_Material provided:_
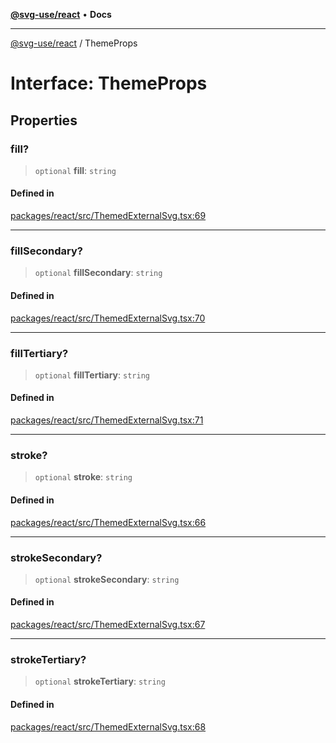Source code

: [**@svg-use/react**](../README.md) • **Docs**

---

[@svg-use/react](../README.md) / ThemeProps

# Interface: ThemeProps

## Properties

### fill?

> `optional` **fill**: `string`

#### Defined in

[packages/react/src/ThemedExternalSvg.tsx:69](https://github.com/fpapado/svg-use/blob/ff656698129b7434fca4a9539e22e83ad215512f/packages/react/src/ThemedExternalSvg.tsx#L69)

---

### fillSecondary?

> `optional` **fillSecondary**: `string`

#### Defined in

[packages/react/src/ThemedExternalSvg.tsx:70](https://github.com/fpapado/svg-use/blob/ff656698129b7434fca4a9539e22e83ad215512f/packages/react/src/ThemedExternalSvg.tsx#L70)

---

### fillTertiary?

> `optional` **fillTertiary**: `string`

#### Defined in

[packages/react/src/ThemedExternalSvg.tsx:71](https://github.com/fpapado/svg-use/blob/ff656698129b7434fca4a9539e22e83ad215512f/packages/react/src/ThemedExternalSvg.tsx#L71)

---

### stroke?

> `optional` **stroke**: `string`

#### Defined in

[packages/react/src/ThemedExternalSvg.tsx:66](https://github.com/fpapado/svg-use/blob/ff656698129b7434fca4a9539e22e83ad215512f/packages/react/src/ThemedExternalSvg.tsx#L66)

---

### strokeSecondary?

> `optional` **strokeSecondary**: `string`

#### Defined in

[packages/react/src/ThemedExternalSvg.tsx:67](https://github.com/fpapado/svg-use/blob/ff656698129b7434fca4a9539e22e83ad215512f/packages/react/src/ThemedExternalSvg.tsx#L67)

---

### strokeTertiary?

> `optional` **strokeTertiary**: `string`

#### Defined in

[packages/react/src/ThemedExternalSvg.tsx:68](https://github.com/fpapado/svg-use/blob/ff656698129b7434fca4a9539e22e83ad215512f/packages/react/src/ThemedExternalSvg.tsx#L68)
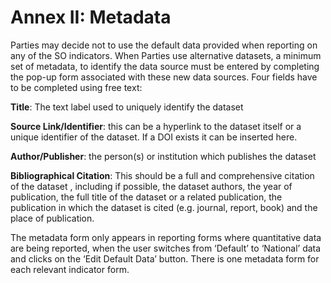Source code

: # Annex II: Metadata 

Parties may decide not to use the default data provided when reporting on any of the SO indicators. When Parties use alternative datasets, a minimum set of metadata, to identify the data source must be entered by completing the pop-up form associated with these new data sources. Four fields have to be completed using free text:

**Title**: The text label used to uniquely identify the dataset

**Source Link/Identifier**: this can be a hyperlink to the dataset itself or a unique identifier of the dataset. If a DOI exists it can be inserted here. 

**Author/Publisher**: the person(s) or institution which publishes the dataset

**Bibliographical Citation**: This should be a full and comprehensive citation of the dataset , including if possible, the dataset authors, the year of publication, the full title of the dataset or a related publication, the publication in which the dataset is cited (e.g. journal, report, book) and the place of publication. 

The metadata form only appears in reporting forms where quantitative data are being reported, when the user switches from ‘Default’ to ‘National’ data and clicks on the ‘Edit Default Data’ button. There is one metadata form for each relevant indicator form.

---

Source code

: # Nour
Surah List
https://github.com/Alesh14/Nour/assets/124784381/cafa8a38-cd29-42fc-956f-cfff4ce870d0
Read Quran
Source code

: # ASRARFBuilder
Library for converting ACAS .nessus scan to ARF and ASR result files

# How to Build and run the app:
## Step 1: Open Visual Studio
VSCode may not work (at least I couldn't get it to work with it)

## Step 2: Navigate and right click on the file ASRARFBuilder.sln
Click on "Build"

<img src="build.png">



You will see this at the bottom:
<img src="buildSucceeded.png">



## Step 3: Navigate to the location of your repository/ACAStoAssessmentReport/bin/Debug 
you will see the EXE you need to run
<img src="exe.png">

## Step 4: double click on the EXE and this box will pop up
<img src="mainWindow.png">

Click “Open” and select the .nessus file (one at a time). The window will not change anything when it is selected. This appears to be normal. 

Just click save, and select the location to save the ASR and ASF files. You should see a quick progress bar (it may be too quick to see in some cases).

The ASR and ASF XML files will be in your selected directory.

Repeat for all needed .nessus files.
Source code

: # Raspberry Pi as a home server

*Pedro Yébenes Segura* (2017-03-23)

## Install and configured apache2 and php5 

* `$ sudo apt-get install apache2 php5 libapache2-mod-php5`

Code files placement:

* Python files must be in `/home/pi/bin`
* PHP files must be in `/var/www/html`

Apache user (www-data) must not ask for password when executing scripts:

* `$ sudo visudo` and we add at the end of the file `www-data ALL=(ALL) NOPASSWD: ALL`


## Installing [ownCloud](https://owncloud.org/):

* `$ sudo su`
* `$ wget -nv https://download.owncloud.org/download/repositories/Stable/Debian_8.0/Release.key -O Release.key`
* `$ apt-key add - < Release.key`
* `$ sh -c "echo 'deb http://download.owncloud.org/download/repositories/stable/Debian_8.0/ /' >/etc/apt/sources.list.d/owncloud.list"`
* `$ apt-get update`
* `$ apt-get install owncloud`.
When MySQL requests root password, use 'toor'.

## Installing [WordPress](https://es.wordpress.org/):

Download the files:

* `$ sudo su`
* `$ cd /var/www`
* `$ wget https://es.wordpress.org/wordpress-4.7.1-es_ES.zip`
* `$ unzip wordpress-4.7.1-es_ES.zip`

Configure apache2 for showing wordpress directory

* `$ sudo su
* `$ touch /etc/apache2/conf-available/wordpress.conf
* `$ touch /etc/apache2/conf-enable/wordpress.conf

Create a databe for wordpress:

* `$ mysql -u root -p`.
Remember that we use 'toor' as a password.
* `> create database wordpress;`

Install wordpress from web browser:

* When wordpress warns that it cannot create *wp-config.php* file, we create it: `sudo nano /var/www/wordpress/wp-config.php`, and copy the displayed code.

---

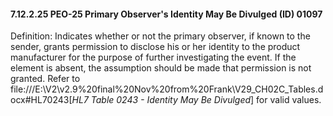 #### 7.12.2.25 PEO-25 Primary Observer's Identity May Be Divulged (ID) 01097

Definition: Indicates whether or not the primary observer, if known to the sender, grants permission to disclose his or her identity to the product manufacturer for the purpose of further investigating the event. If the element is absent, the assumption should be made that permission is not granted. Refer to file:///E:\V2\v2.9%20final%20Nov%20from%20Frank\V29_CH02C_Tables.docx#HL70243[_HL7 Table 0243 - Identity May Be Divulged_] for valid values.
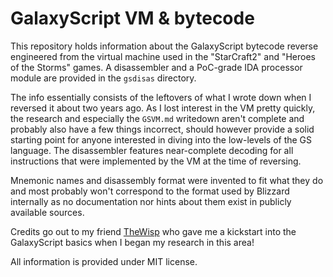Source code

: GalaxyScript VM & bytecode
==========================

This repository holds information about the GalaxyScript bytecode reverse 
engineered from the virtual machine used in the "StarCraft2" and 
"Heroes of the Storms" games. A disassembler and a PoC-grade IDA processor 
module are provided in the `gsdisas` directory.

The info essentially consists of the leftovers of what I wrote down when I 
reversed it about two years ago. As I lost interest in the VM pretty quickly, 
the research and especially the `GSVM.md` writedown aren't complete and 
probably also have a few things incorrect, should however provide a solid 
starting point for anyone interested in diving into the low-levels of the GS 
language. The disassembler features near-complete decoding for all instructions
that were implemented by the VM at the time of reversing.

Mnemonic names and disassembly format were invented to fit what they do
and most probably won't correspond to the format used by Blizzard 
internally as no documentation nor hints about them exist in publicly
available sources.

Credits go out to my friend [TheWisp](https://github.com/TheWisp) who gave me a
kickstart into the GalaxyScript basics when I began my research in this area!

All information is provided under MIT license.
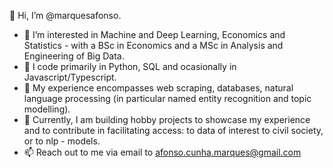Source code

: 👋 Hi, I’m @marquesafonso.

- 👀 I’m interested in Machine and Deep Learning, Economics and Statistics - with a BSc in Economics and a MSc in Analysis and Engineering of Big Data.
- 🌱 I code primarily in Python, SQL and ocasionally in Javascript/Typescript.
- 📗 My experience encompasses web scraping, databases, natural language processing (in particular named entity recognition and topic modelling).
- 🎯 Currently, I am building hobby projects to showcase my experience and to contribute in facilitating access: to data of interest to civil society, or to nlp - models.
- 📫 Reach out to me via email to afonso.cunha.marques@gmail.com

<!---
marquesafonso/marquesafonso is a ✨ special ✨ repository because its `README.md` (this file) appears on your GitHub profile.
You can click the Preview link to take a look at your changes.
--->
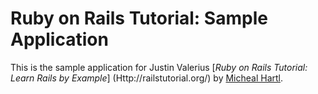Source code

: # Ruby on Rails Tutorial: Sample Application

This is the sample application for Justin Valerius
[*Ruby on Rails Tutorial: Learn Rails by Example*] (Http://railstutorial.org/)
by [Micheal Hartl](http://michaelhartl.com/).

_Exercise objective:_
Go through the data above and copy each line that holds the word "information".

_Exercise output:_
This repository holds information about the GalaxyScript bytecode reverse 
All information is provided under MIT license.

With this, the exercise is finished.